Repeat the records in full, exactly.
[Exercise data]
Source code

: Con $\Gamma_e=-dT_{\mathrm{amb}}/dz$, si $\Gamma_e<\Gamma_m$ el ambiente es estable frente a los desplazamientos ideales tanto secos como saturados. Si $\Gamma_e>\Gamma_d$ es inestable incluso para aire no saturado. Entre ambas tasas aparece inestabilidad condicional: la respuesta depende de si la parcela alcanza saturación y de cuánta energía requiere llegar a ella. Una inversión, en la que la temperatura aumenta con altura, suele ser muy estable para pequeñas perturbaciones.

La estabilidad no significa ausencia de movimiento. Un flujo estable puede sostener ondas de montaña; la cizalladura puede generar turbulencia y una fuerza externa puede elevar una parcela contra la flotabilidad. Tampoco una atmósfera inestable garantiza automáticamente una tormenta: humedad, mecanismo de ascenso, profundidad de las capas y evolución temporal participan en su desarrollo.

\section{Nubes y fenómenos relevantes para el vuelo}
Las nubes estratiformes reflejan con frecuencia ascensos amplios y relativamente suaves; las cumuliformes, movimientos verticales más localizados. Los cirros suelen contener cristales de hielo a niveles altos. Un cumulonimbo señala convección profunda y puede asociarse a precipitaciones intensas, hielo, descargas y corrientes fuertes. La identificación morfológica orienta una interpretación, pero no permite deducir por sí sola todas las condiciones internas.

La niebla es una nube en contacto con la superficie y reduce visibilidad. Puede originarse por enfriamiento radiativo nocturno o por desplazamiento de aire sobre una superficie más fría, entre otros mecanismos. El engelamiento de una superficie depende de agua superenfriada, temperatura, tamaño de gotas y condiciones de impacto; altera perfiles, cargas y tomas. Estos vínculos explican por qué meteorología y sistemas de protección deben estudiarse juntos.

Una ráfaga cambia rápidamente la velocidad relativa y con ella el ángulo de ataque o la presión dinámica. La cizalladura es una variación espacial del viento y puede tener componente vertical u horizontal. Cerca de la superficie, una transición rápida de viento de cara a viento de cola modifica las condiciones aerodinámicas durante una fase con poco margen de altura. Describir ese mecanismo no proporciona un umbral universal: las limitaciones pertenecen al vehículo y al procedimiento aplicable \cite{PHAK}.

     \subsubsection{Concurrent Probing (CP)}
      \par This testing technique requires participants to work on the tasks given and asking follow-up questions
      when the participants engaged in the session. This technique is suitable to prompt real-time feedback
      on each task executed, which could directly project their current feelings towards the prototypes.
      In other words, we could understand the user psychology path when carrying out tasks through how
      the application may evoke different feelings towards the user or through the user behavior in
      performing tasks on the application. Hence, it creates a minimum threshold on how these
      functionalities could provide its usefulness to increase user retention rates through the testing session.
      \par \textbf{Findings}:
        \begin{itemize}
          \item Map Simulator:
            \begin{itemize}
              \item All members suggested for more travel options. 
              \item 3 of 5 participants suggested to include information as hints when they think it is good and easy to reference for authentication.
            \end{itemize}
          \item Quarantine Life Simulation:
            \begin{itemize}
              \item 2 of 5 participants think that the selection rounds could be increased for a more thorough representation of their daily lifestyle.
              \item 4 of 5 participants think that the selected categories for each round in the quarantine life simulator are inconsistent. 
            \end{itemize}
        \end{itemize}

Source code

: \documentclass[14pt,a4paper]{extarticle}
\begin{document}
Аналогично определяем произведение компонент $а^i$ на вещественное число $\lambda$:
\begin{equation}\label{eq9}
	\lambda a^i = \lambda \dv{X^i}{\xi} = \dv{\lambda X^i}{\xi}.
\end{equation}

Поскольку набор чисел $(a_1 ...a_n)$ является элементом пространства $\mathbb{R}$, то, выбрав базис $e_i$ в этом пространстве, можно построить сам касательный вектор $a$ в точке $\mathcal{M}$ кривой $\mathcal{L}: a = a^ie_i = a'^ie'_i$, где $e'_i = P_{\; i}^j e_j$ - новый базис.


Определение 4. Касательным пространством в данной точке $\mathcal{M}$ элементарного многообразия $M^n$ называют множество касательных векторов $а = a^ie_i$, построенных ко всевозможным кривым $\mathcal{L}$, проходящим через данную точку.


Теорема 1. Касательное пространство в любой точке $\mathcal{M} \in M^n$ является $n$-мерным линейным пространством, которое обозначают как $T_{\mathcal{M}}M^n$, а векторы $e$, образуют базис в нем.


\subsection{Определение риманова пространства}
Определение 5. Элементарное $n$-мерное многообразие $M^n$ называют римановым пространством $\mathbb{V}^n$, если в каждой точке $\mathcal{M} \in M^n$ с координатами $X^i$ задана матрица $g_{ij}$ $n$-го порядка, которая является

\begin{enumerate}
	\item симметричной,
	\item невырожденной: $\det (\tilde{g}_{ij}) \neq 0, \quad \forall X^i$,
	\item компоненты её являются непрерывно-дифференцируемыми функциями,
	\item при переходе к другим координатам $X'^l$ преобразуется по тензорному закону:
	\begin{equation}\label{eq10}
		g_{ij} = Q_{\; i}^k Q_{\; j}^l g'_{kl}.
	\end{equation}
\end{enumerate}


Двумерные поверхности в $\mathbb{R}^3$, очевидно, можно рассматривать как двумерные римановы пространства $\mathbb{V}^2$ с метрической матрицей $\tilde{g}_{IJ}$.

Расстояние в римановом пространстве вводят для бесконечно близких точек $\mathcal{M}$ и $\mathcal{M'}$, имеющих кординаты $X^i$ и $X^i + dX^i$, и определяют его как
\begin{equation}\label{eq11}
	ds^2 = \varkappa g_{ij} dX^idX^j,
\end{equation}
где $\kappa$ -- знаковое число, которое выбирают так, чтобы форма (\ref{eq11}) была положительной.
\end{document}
[/Exercise data]
# Task solution
Source code

: Con $\Gamma_e=-dT_{\mathrm{amb}}/dz$, si $\Gamma_e<\Gamma_m$ el ambiente es estable frente a los desplazamientos ideales tanto secos como saturados. Si $\Gamma_e>\Gamma_d$ es inestable incluso para aire no saturado. Entre ambas tasas aparece inestabilidad condicional: la respuesta depende de si la parcela alcanza saturación y de cuánta energía requiere llegar a ella. Una inversión, en la que la temperatura aumenta con altura, suele ser muy estable para pequeñas perturbaciones.

La estabilidad no significa ausencia de movimiento. Un flujo estable puede sostener ondas de montaña; la cizalladura puede generar turbulencia y una fuerza externa puede elevar una parcela contra la flotabilidad. Tampoco una atmósfera inestable garantiza automáticamente una tormenta: humedad, mecanismo de ascenso, profundidad de las capas y evolución temporal participan en su desarrollo.

\section{Nubes y fenómenos relevantes para el vuelo}
Las nubes estratiformes reflejan con frecuencia ascensos amplios y relativamente suaves; las cumuliformes, movimientos verticales más localizados. Los cirros suelen contener cristales de hielo a niveles altos. Un cumulonimbo señala convección profunda y puede asociarse a precipitaciones intensas, hielo, descargas y corrientes fuertes. La identificación morfológica orienta una interpretación, pero no permite deducir por sí sola todas las condiciones internas.

La niebla es una nube en contacto con la superficie y reduce visibilidad. Puede originarse por enfriamiento radiativo nocturno o por desplazamiento de aire sobre una superficie más fría, entre otros mecanismos. El engelamiento de una superficie depende de agua superenfriada, temperatura, tamaño de gotas y condiciones de impacto; altera perfiles, cargas y tomas. Estos vínculos explican por qué meteorología y sistemas de protección deben estudiarse juntos.

Una ráfaga cambia rápidamente la velocidad relativa y con ella el ángulo de ataque o la presión dinámica. La cizalladura es una variación espacial del viento y puede tener componente vertical u horizontal. Cerca de la superficie, una transición rápida de viento de cara a viento de cola modifica las condiciones aerodinámicas durante una fase con poco margen de altura. Describir ese mecanismo no proporciona un umbral universal: las limitaciones pertenecen al vehículo y al procedimiento aplicable \cite{PHAK}.

     \subsubsection{Concurrent Probing (CP)}
      \par This testing technique requires participants to work on the tasks given and asking follow-up questions
      when the participants engaged in the session. This technique is suitable to prompt real-time feedback
      on each task executed, which could directly project their current feelings towards the prototypes.
      In other words, we could understand the user psychology path when carrying out tasks through how
      the application may evoke different feelings towards the user or through the user behavior in
      performing tasks on the application. Hence, it creates a minimum threshold on how these
      functionalities could provide its usefulness to increase user retention rates through the testing session.
      \par \textbf{Findings}:
        \begin{itemize}
          \item Map Simulator:
            \begin{itemize}
              \item All members suggested for more travel options. 
              \item 3 of 5 participants suggested to include information as hints when they think it is good and easy to reference for authentication.
            \end{itemize}
          \item Quarantine Life Simulation:
            \begin{itemize}
              \item 2 of 5 participants think that the selection rounds could be increased for a more thorough representation of their daily lifestyle.
              \item 4 of 5 participants think that the selected categories for each round in the quarantine life simulator are inconsistent. 
            \end{itemize}
        \end{itemize}

Source code

: \documentclass[14pt,a4paper]{extarticle}
\begin{document}
Аналогично определяем произведение компонент $а^i$ на вещественное число $\lambda$:
\begin{equation}\label{eq9}
	\lambda a^i = \lambda \dv{X^i}{\xi} = \dv{\lambda X^i}{\xi}.
\end{equation}

Поскольку набор чисел $(a_1 ...a_n)$ является элементом пространства $\mathbb{R}$, то, выбрав базис $e_i$ в этом пространстве, можно построить сам касательный вектор $a$ в точке $\mathcal{M}$ кривой $\mathcal{L}: a = a^ie_i = a'^ie'_i$, где $e'_i = P_{\; i}^j e_j$ - новый базис.


Определение 4. Касательным пространством в данной точке $\mathcal{M}$ элементарного многообразия $M^n$ называют множество касательных векторов $а = a^ie_i$, построенных ко всевозможным кривым $\mathcal{L}$, проходящим через данную точку.


Теорема 1. Касательное пространство в любой точке $\mathcal{M} \in M^n$ является $n$-мерным линейным пространством, которое обозначают как $T_{\mathcal{M}}M^n$, а векторы $e$, образуют базис в нем.


\subsection{Определение риманова пространства}
Определение 5. Элементарное $n$-мерное многообразие $M^n$ называют римановым пространством $\mathbb{V}^n$, если в каждой точке $\mathcal{M} \in M^n$ с координатами $X^i$ задана матрица $g_{ij}$ $n$-го порядка, которая является

\begin{enumerate}
	\item симметричной,
	\item невырожденной: $\det (\tilde{g}_{ij}) \neq 0, \quad \forall X^i$,
	\item компоненты её являются непрерывно-дифференцируемыми функциями,
	\item при переходе к другим координатам $X'^l$ преобразуется по тензорному закону:
	\begin{equation}\label{eq10}
		g_{ij} = Q_{\; i}^k Q_{\; j}^l g'_{kl}.
	\end{equation}
\end{enumerate}


Двумерные поверхности в $\mathbb{R}^3$, очевидно, можно рассматривать как двумерные римановы пространства $\mathbb{V}^2$ с метрической матрицей $\tilde{g}_{IJ}$.

Расстояние в римановом пространстве вводят для бесконечно близких точек $\mathcal{M}$ и $\mathcal{M'}$, имеющих кординаты $X^i$ и $X^i + dX^i$, и определяют его как
\begin{equation}\label{eq11}
	ds^2 = \varkappa g_{ij} dX^idX^j,
\end{equation}
где $\kappa$ -- знаковое число, которое выбирают так, чтобы форма (\ref{eq11}) была положительной.
\end{document}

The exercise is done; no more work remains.